Jui-Hsing Lin1, Michael T.C. Liang2*, Chin-Lung Fang3, Wen-Pao Teng4
1Department of Physical Education, College of Science National Pingtung University No. 4-18, Min Sheng Road, Pingtung, Taiwan 900-03.
2Professor, Department of Kinesiology and Health Promotion, College of Science California State Polytechnic University 3801 West Temple Avenue, Pomona, California 91768, United States.
3Department of Physical Education, National Taiwan Normal University, Ho-ping East Road, Taipei, Taiwan 106.
4Department of Radiology, Pingtung Christianity Hospital, Pingtung, Taiwan 90003.

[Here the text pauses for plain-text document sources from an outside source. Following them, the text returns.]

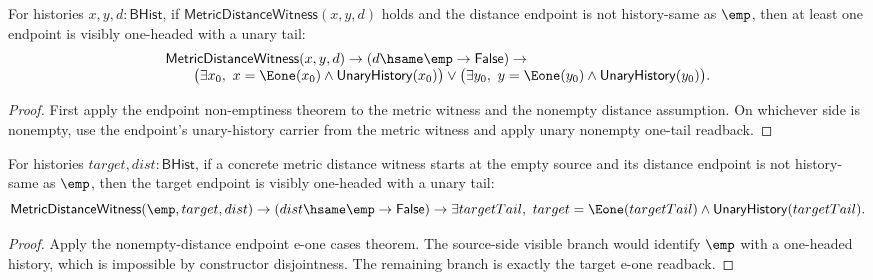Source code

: \begin{theorem}
\label{thm:metric-distance-witness-nonempty-distance-endpoint-e1-cases}
For histories $x,y,d:\mathsf{BHist}$, if
$\mathsf{MetricDistanceWitness}(x,y,d)$ holds and the distance endpoint is not
history-same as $\emp$, then at least one endpoint is visibly one-headed with a
unary tail:
$$
\begin{array}{l}
\mathsf{MetricDistanceWitness}(x,y,d)\to
(d\hsame\emp\to\mathsf{False})\to\\
\qquad
\bigl(\exists x_0,\ x=\Eone(x_0)\land\mathsf{UnaryHistory}(x_0)\bigr)
\vee
\bigl(\exists y_0,\ y=\Eone(y_0)\land\mathsf{UnaryHistory}(y_0)\bigr).
\end{array}
$$
\end{theorem}
\begin{proof}
First apply the endpoint non-emptiness theorem to the metric witness and the
nonempty distance assumption. On whichever side is nonempty, use the endpoint's
unary-history carrier from the metric witness and apply unary nonempty
one-tail readback.
\end{proof}

\begin{theorem}
\label{thm:metric-distance-witness-empty-source-nonempty-distance-target-e1-cases}
For histories $target,dist:\mathsf{BHist}$, if a concrete metric distance
witness starts at the empty source and its distance endpoint is not
history-same as $\emp$, then the target endpoint is visibly one-headed with a
unary tail:
$$
\mathsf{MetricDistanceWitness}(\emp,target,dist)\to
(dist\hsame\emp\to\mathsf{False})\to
\exists targetTail,\ target=\Eone(targetTail)\land
\mathsf{UnaryHistory}(targetTail).
$$
\end{theorem}
\begin{proof}
Apply the nonempty-distance endpoint e-one cases theorem. The source-side
visible branch would identify $\emp$ with a one-headed history, which is
impossible by constructor disjointness. The remaining branch is exactly the
target e-one readback.
\end{proof}

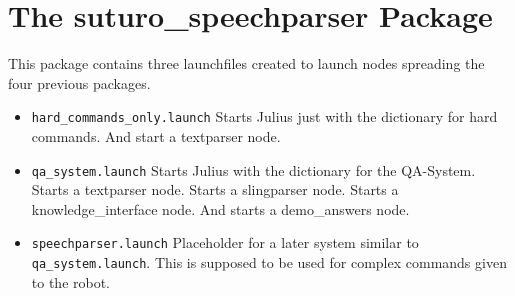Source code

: \documentclass[main.tex]{subfiles}
\begin{document}
\section{The suturo\_speechparser Package}
    This package contains three launchfiles created to launch nodes spreading the four previous packages.\\
    \begin{itemize}
        \item \texttt{hard\_commands\_only.launch}
            \subitem Starts Julius just with the dictionary for hard commands.
            \subitem And start a textparser node.
        \item \texttt{qa\_system.launch}
            \subitem Starts Julius with the dictionary for the QA-System.
            \subitem Starts a textparser node.
            \subitem Starts a slingparser node.
            \subitem Starts a knowledge\_interface node.
            \subitem And starts a demo\_answers node.        
        \item \texttt{speechparser.launch}
            \subitem Placeholder for a later system similar to \texttt{qa\_system.launch}. This is supposed to be used for complex commands given to the robot.  
        
    \end{itemize}
     
    	
\end{document}
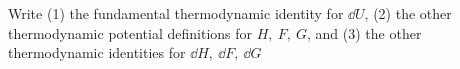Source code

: 

\vspace*{\fill}
\centering

Write (1) the fundamental thermodynamic identity for $\dd{U}$, (2) the other thermodynamic potential definitions for $H,~F,~G$, and (3) the other thermodynamic identities for $\dd{H},~\dd{F},~\dd{G}$

\centering
\vspace*{\fill}

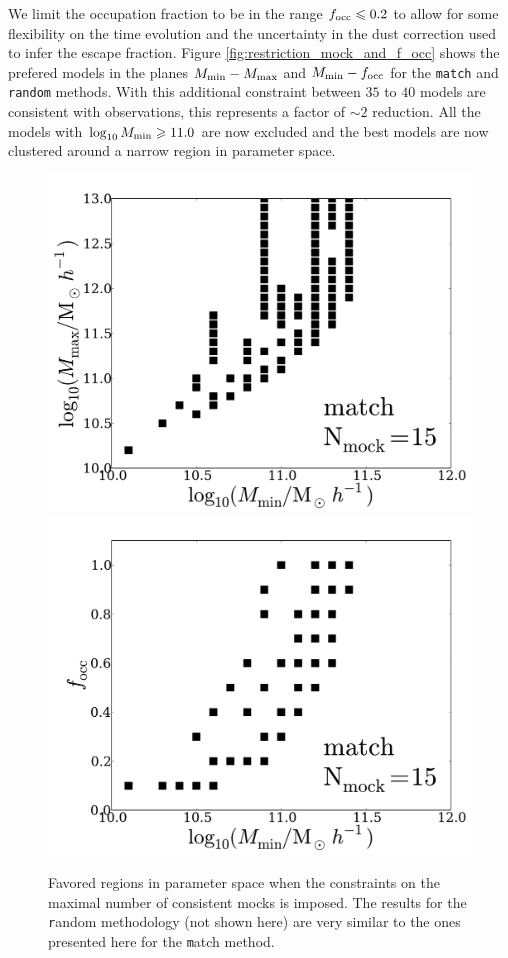\documentclass[usenatbib]{mn2e}
\begin{document}
We limit the occupation fraction to
be in the range $f_{\rm  occ}\leq 0.2$ to allow for some flexibility on the time evolution
and the uncertainty in the dust correction used to infer the escape fraction. 
Figure  \ref{fig:restriction_mock_and_f_occ}  shows the prefered
models in the planes $M_{\rm min}-M_{\rm  max}$ and $M_{\rm
  min}-f_{\rm occ}$ for the {\tt match} and {\tt   random} methods.
With this additional constraint between $35$ to $40$ models are
consistent with observations, this represents a factor of $\sim 2$
reduction. All the models with $\log_{10}M_{\rm min}\geq 11.0$ are now
excluded and the best models are now clustered around a narrow region
in parameter space. %

\begin{figure}
\begin{center}
\includegraphics[width=0.46\linewidth,angle=0]{./plots/Fig5_match_mass_mock.pdf}
\hspace{5mm}
\includegraphics[width=0.46\linewidth,angle=0]{./plots/Fig5_match_f_occ_mock.pdf}
\end{center} 
\caption{Favored regions in parameter space when the constraints on
  the maximal number of consistent mocks is imposed. The results for
  the {\texttt random} methodology (not shown here) are very similar to the ones
  presented here for the {\texttt match} method.
  \label{fig:restriction_mock}}  
\end{figure}
\end{document}
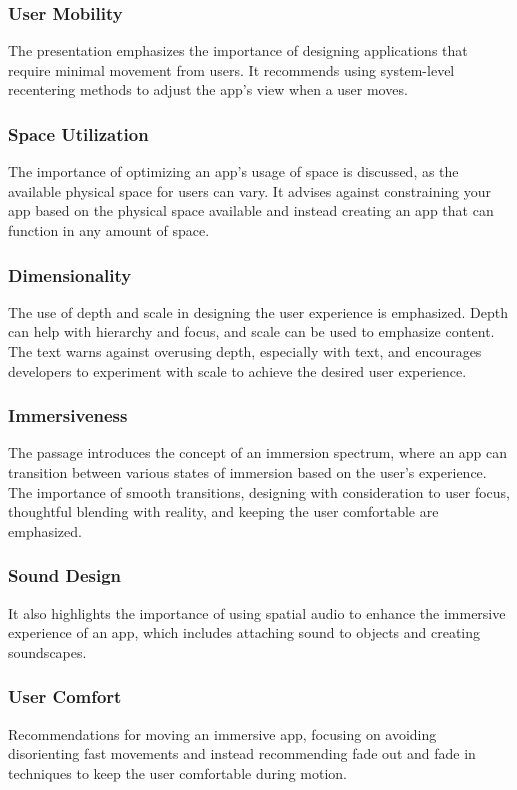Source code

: \subsubsection{User Mobility} 
The presentation emphasizes the importance of designing applications that require minimal movement from users. It recommends using system-level recentering methods to adjust the app's view when a user moves.
\subsubsection{Space Utilization} 
The importance of optimizing an app's usage of space is discussed, as the available physical space for users can vary. It advises against constraining your app based on the physical space available and instead creating an app that can function in any amount of space.
\subsubsection{Dimensionality} 
The use of depth and scale in designing the user experience is emphasized. Depth can help with hierarchy and focus, and scale can be used to emphasize content. The text warns against overusing depth, especially with text, and encourages developers to experiment with scale to achieve the desired user experience.
\subsubsection{Immersiveness}
The passage introduces the concept of an immersion spectrum, where an app can transition between various states of immersion based on the user's experience. The importance of smooth transitions, designing with consideration to user focus, thoughtful blending with reality, and keeping the user comfortable are emphasized.
\subsubsection{Sound Design}
It also highlights the importance of using spatial audio to enhance the immersive experience of an app, which includes attaching sound to objects and creating soundscapes.
\subsubsection{User Comfort}
Recommendations for moving an immersive app, focusing on avoiding disorienting fast movements and instead recommending fade out and fade in techniques to keep the user comfortable during motion.
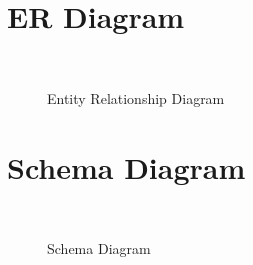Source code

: \section{ER Diagram}
\begin{figure}[H]
    \centering
    \qquad
    \caption{Entity Relationship Diagram}%
    \\[0.2in]
    \label{fig: Entity Relationship Diagram}
    \centering
\end{figure}

\thispagestyle{fancy}

\section{Schema Diagram}
\begin{figure}[H]
    \centering
    \qquad
    \caption{Schema Diagram}%
    \\[0.2in]
    \label{fig: Schema Diagram}
    \centering
\end{figure}

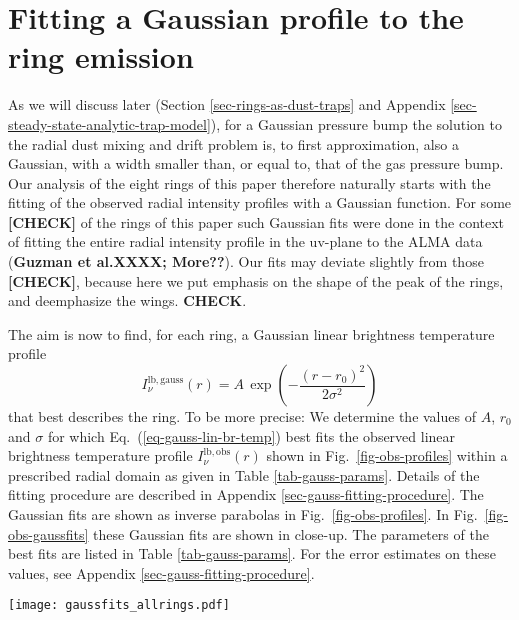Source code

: \documentclass{aa}
\begin{document}
\section{Fitting a Gaussian profile to the ring emission}
\label{sec-gauss-fits}
%
As we will discuss later (Section \ref{sec-rings-as-dust-traps} and Appendix
\ref{sec-steady-state-analytic-trap-model}), for a
Gaussian pressure bump the solution to the radial dust mixing and drift problem
is, to first approximation, also a Gaussian, with a width smaller than, or equal
to, that of the gas pressure bump. Our analysis of the eight rings of this paper
therefore naturally starts with the fitting of the observed radial intensity
profiles with a Gaussian function. For some {\bf [CHECK]} of the rings of this
paper such Gaussian fits were done in the context of fitting the entire radial
intensity profile in the uv-plane to the ALMA data ({\bf Guzman et al.XXXX;
  More??}). Our fits may deviate slightly from those {\bf [CHECK]}, because here
we put emphasis on the shape of the peak of the rings, and deemphasize the
wings. {\bf CHECK}.

The aim is now to find, for each ring, a Gaussian linear brightness temperature
profile
\begin{equation}\label{eq-gauss-lin-br-temp}
I_{\nu}^{\mathrm{lb,gauss}}(r) = A\,\exp\left(-\frac{(r-r_0)^2}{2\sigma^2}\right)
\end{equation}
that best describes the ring. To be more precise: We determine the values of
$A$, $r_0$ and $\sigma$ for which Eq.~(\ref{eq-gauss-lin-br-temp}) best fits the
observed linear brightness temperature profile $I_{\nu}^{\mathrm{lb,obs}}(r)$
shown in Fig.~\ref{fig-obs-profiles} within a prescribed radial domain as given
in Table \ref{tab-gauss-params}. Details of the fitting procedure are described
in Appendix \ref{sec-gauss-fitting-procedure}. The Gaussian fits are shown as
inverse parabolas in Fig.\ \ref{fig-obs-profiles}. In
Fig.~\ref{fig-obs-gaussfits} these Gaussian fits are shown in close-up. The
parameters of the best fits are listed in Table \ref{tab-gauss-params}.  For the
error estimates on these values, see Appendix \ref{sec-gauss-fitting-procedure}.

\begin{figure*}
\centerline{\texttt{[image: gaussfits\_allrings.pdf]}}
\caption{\label{fig-obs-gaussfits}Gaussian fits to the eight rings of this
  paper. The blue curves are the observations, the orange curves are the best fit
  Gaussian profiles. The ``fit range'' bar shows the radial range within which
  the Gauss was fitted to the data. The fit range was chosen to fit the part of
  the curve that, by eye, most resembles a Gaussian. The ``beam'' bar shows the
  FWHM beam size of the observations. The grey band around the blue curve shows
  the estimated uncertainty of the data.}
\end{figure*}
\end{document}
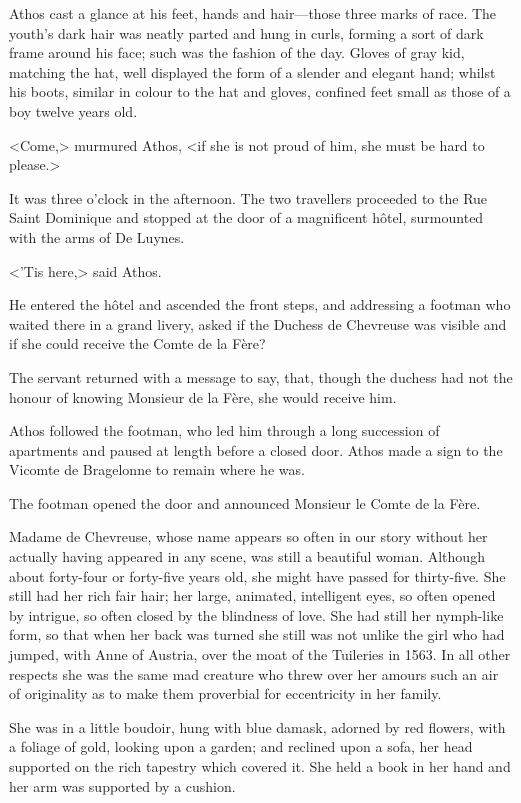 Athos cast a glance at his feet, hands and hair—those three marks of race. The youth's dark hair was neatly parted and hung in curls, forming a sort of dark frame around his face; such was the fashion of the day. Gloves of gray kid, matching the hat, well displayed the form of a slender and elegant hand; whilst his boots, similar in colour to the hat and gloves, confined feet small as those of a boy twelve years old.

<Come,> murmured Athos, <if she is not proud of him, she must be hard to please.>

It was three o'clock in the afternoon. The two travellers proceeded to the Rue Saint Dominique and stopped at the door of a magnificent hôtel, surmounted with the arms of De Luynes.

<'Tis here,> said Athos.

He entered the hôtel and ascended the front steps, and addressing a footman who waited there in a grand livery, asked if the Duchess de Chevreuse was visible and if she could receive the Comte de la Fère?

The servant returned with a message to say, that, though the duchess had not the honour of knowing Monsieur de la Fère, she would receive him.

Athos followed the footman, who led him through a long succession of apartments and paused at length before a closed door. Athos made a sign to the Vicomte de Bragelonne to remain where he was.

The footman opened the door and announced Monsieur le Comte de la Fère.

Madame de Chevreuse, whose name appears so often in our story  without her actually having appeared in any scene, was still a beautiful woman. Although about forty-four or forty-five years old, she might have passed for thirty-five. She still had her rich fair hair; her large, animated, intelligent eyes, so often opened by intrigue, so often closed by the blindness of love. She had still her nymph-like form, so that when her back was turned she still was not unlike the girl who had jumped, with Anne of Austria, over the moat of the Tuileries in 1563. In all other respects she was the same mad creature who threw over her amours such an air of originality as to make them proverbial for eccentricity in her family.

She was in a little boudoir, hung with blue damask, adorned by red flowers, with a foliage of gold, looking upon a garden; and reclined upon a sofa, her head supported on the rich tapestry which covered it. She held a book in her hand and her arm was supported by a cushion.

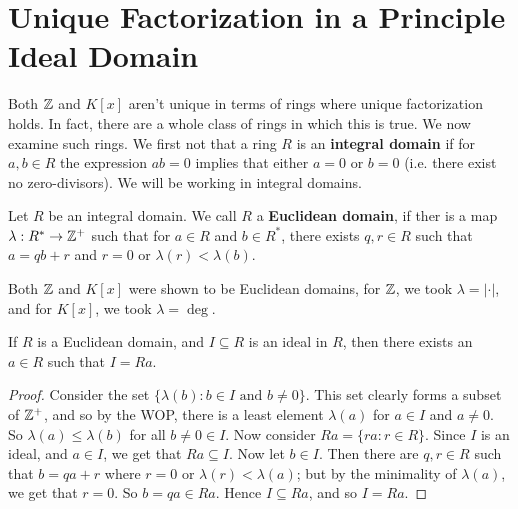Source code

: 
\section{Unique Factorization in a Principle Ideal Domain}
\hspace{10mm}

Both $\mathbb{Z}$ and $K[x]$ aren't unique in terms of rings where unique factorization holds. In fact, there are a whole class of rings in which this is true. We now examine such rings. We first not that a ring $R$ is an \textbf{integral domain} if for $a,b \in R$ the expression $ab=0$ implies that either $a=0$ or $b=0$ (i.e. there exist no zero-divisors). We will be working in integral domains.

\begin{definition}
    Let $R$ be an integral domain. We call $R$ a \textbf{Euclidean domain}, if ther is a map $\lambda:R^* \rightarrow \mathbb{Z}^+$ such that for $a \in R$ and $b \in R^*$, there exists $q,r \in R$ such that $a=qb+r$ and $r=0$ or $\lambda(r)<\lambda(b)$.
\end{definition}

\begin{example}
    Both $\mathbb{Z}$ and $K[x]$ were shown to be Euclidean domains, for $\mathbb{Z}$, we took $\lambda=|\cdot|$, and for $K[x]$, we took $\lambda=\deg$. 
\end{example}

\begin{proposition}\label{proposition1.3.1}
    If $R$ is a Euclidean domain, and $I \subseteq R$ is an ideal in $R$, then there exists an $a \in R$ such that $I=Ra$.
\end{proposition}
\begin{proof}
    Consider the set $\{\lambda(b):b \in I \text{ and } b \neq 0\}$. This set clearly forms a subset of $\mathbb{Z}^+$, and so by the WOP, there is a least element $\lambda(a)$ for $a \in I$ and $a \neq 0$. So $\lambda(a) \leq \lambda(b)$ for all $b \neq 0 \in I$. Now consider $Ra=\{ra:r \in R\}$. Since $I$ is an ideal, and $a \in I$, we get that $Ra \subseteq I$. Now let $b \in I$. Then there are $q,r \in R$ such that $b=qa+r$ where $r=0$ or $\lambda(r)<\lambda(a)$; but by the minimality of $\lambda(a)$, we get that $r=0$. So $b=qa \in Ra$. Hence $I \subseteq Ra$, and so $I=Ra$.
\end{proof}

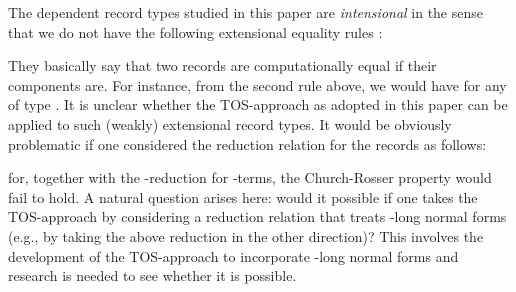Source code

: \documentclass[submission,copyright,creativecommons]{eptcs}
\newcommand{\eg}{{e.g.}}
\begin{document}
The dependent record types studied in this paper are \emph{intensional} in the sense that we do not have the following extensional equality rules \cite{bet-tar:subtyping98,luo:TYPES08}:

They basically say that two records are computationally equal if their components are.  For instance, from the second rule above, we would have  for any  of type .  It is unclear whether the TOS-approach as adopted in this paper can be applied to such (weakly) extensional record types.  It would be obviously problematic if one considered the reduction relation for the records as follows:

for, together with the -reduction for -terms, the Church-Rosser property would fail to hold.  A natural question arises here: would it possible if one takes the TOS-approach by considering a reduction relation that treats -long normal forms (\eg, by taking the above reduction in the other direction)?  This involves the development of the TOS-approach to incorporate -long normal forms and research is needed to see whether it is possible.
\end{document}
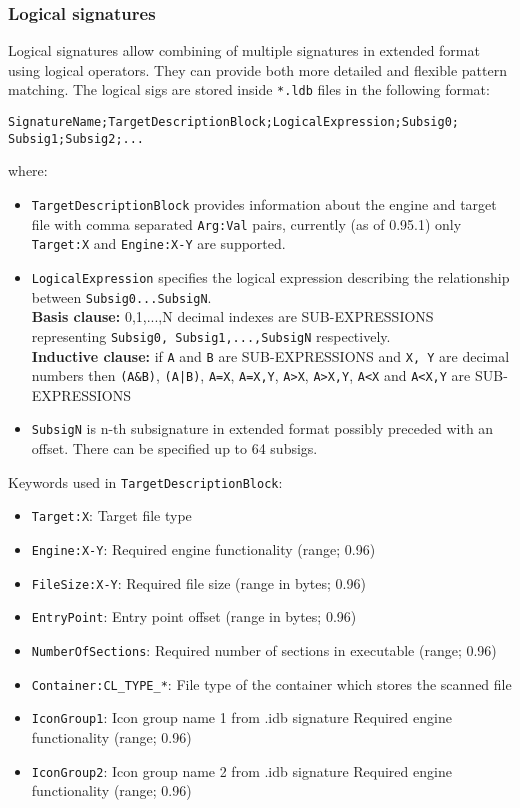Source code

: \documentclass[a4paper,titlepage,12pt]{article}
\begin{document}
    \subsubsection{Logical signatures}\label{ndb}
    Logical signatures allow combining of multiple signatures in extended
    format using logical operators. They can provide both more detailed and
    flexible pattern matching. The logical sigs are stored inside \verb+*.ldb+
    files in the following format:
    \begin{verbatim}
SignatureName;TargetDescriptionBlock;LogicalExpression;Subsig0;
Subsig1;Subsig2;...
    \end{verbatim}
    where:
    \begin{itemize}
	\item \verb+TargetDescriptionBlock+ provides information about the
	engine and target file with comma separated \verb+Arg:Val+ pairs,
	currently (as of 0.95.1) only \verb+Target:X+ and \verb+Engine:X-Y+
	are supported.
	\item \verb+LogicalExpression+ specifies the logical expression
	describing the relationship between \verb+Subsig0...SubsigN+.\\
	\textbf{Basis clause:} 0,1,...,N decimal indexes are SUB-EXPRESSIONS
	representing \verb+Subsig0, Subsig1,...,SubsigN+ respectively.\\
	\textbf{Inductive clause:} if \verb+A+ and \verb+B+ are
	SUB-EXPRESSIONS and \verb+X, Y+ are decimal numbers then
	\verb+(A&B)+, \verb+(A|B)+, \verb+A=X+, \verb+A=X,Y+, \verb+A>X+,
	\verb+A>X,Y+, \verb+A<X+ and \verb+A<X,Y+ are SUB-EXPRESSIONS
	\item \verb+SubsigN+ is n-th subsignature in extended format possibly
	preceded with an offset. There can be specified up to 64 subsigs.
    \end{itemize}
    Keywords used in \verb+TargetDescriptionBlock+:
    \begin{itemize}
	\item \verb+Target:X+: Target file type
	\item \verb+Engine:X-Y+: Required engine functionality (range; 0.96)
	\item \verb+FileSize:X-Y+: Required file size (range in bytes; 0.96)
	\item \verb+EntryPoint+: Entry point offset (range in bytes; 0.96)
	\item \verb+NumberOfSections+: Required number of sections in executable (range; 0.96)
	\item \verb+Container:CL_TYPE_*+: File type of the container which stores the scanned file
	\item \verb+IconGroup1+: Icon group name 1 from .idb signature Required engine functionality (range; 0.96)
	\item \verb+IconGroup2+: Icon group name 2 from .idb signature Required engine functionality (range; 0.96)
    \end{itemize}
\end{document}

Corresponding Author Details: Michael T.C. Liang, Ph.D., Professor, Department of Kinesiology and Health Promotion, College of Science California State Polytechnic University 3801 West Temple Avenue, Pomona, California 91768, United States. E-mail: mtcliang@cpp.edu
Received date: 13th August, 2021
Accepted date: 02nd October, 2021
Published date: 05th October, 2021
Citation: Lin, J.H., Liang, M.T.C., Fang, C.L., & Teng, W.P. (2021). Effect of Aerobic Exercise and Dietary Intervention on Visceral and Subcutaneous Adipose tissue in Sedentary Overweight Adults: a Magnetic Resonance Imaging Study. J Rehab Pract Res, 2(2):126.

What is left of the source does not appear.